GOAL OF THE EXERCISE: Look through the data below. Pick out the lines holding the string "checkbox".

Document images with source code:
....
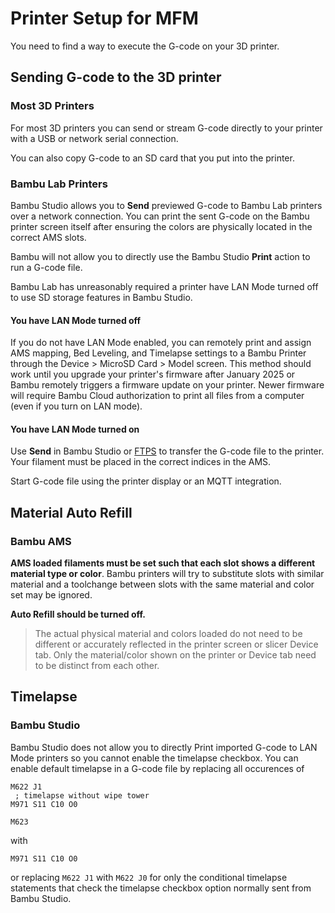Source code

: # Printer Setup for MFM

You need to find a way to execute the G-code on your 3D printer.

## Sending G-code to the 3D printer

### Most 3D Printers

For most 3D printers you can send or stream G-code directly to your printer with a USB or network serial connection.

You can also copy G-code to an SD card that you put into the printer.

### Bambu Lab Printers

Bambu Studio allows you to **Send** previewed G-code to Bambu Lab printers over a network connection. You can print the sent G-code on the Bambu printer screen itself after ensuring the colors are physically located in the correct AMS slots.

Bambu will not allow you to directly use the Bambu Studio **Print** action to run a G-code file.

Bambu Lab has unreasonably required a printer have LAN Mode turned off to use SD storage features in Bambu Studio.

#### You have LAN Mode turned off

If you do not have LAN Mode enabled, you can remotely print and assign AMS mapping, Bed Leveling, and Timelapse settings to a Bambu Printer through the Device > MicroSD Card > Model screen. This method should work until you upgrade your printer's firmware after January 2025 or Bambu remotely triggers a firmware update on your printer. Newer firmware will require Bambu Cloud authorization to print all files from a computer (even if you turn on LAN mode).

#### You have LAN Mode turned on

Use **Send** in Bambu Studio or [FTPS](https://forum.bambulab.com/t/we-can-now-connect-to-ftp-on-the-p1-and-a1-series/6464) to transfer the G-code file to the printer. Your filament must be placed in the correct indices in the AMS.

Start G-code file using the printer display or an MQTT integration.

## Material Auto Refill

### Bambu AMS

**AMS loaded filaments must be set such that each slot shows a different material type or color**. Bambu printers will try to substitute slots with similar material and a toolchange between slots with the same material and color set may be ignored.

**Auto Refill should be turned off.**

> The actual physical material and colors loaded do not need to be different or accurately reflected in the printer screen or slicer Device tab. Only the material/color shown on the printer or Device tab need to be distinct from each other.

## Timelapse

### Bambu Studio

Bambu Studio does not allow you to directly Print imported G-code to LAN Mode printers so you cannot enable the timelapse checkbox. You can enable default timelapse in a G-code file by replacing all occurences of

```gcode
M622 J1
 ; timelapse without wipe tower
M971 S11 C10 O0

M623
```

with

```gcode
M971 S11 C10 O0
```

or replacing `M622 J1` with `M622 J0` for only the conditional timelapse statements that check the timelapse checkbox option normally sent from Bambu Studio.
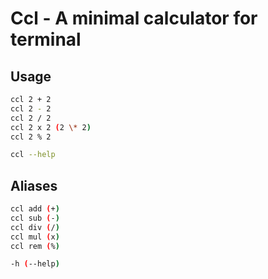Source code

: # Ccl - A minimal calculator for terminal

## Usage

```bash
ccl 2 + 2
ccl 2 - 2
ccl 2 / 2
ccl 2 x 2 (2 \* 2)
ccl 2 % 2

ccl --help
```


## Aliases
```bash
ccl add (+)
ccl sub (-)
ccl div (/)
ccl mul (x)
ccl rem (%)

-h (--help)

```
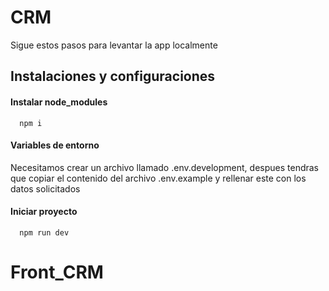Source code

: # CRM

Sigue estos pasos para levantar la app localmente

## Instalaciones y configuraciones

#### Instalar node_modules

```
  npm i
```

#### Variables de entorno

Necesitamos crear un archivo llamado .env.development, despues tendras que copiar el contenido del archivo .env.example y rellenar este con los datos solicitados

#### Iniciar proyecto

```
  npm run dev
```
# Front_CRM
....
WRITTEN REPLY:
Bambu Studio does not allow you to directly Print imported G-code to LAN Mode printers so you cannot enable the timelapse checkbox. You can enable default timelapse in a G-code file by replacing all occurences of
or replacing `M622 J1` with `M622 J0` for only the conditional timelapse statements that check the timelapse checkbox option normally sent from Bambu Studio.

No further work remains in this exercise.